# AIM OF THE EXERCISE:
Word for word, repeat all the entries below, but without the pictures.

# Stored data entries:
_ _ _

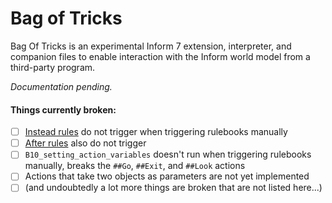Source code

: # Bag of Tricks

Bag Of Tricks is an experimental Inform 7 extension, interpreter, and companion files to enable interaction with the Inform world model from a third-party program.

_Documentation pending._

#### Things currently broken:

- [ ] [Instead rules](http://inform7.com/book/WI_7_2.html) do not trigger when triggering rulebooks manually
- [ ] [After rules](http://inform7.com/book/WI_7_5.html) also do not trigger
- [ ] `B10_setting_action_variables` doesn't run when triggering rulebooks manually, breaks the `##Go`, `##Exit`, and `##Look` actions
- [ ] Actions that take two objects as parameters are not yet implemented
- [ ] (and undoubtedly a lot more things are broken that are not listed here...)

_ _ _

# COMPLETED EXERCISE:
Source code

: # Bag of Tricks

Bag Of Tricks is an experimental Inform 7 extension, interpreter, and companion files to enable interaction with the Inform world model from a third-party program.

_Documentation pending._

#### Things currently broken:

- [ ] [Instead rules](http://inform7.com/book/WI_7_2.html) do not trigger when triggering rulebooks manually
- [ ] [After rules](http://inform7.com/book/WI_7_5.html) also do not trigger
- [ ] `B10_setting_action_variables` doesn't run when triggering rulebooks manually, breaks the `##Go`, `##Exit`, and `##Look` actions
- [ ] Actions that take two objects as parameters are not yet implemented
- [ ] (and undoubtedly a lot more things are broken that are not listed here...)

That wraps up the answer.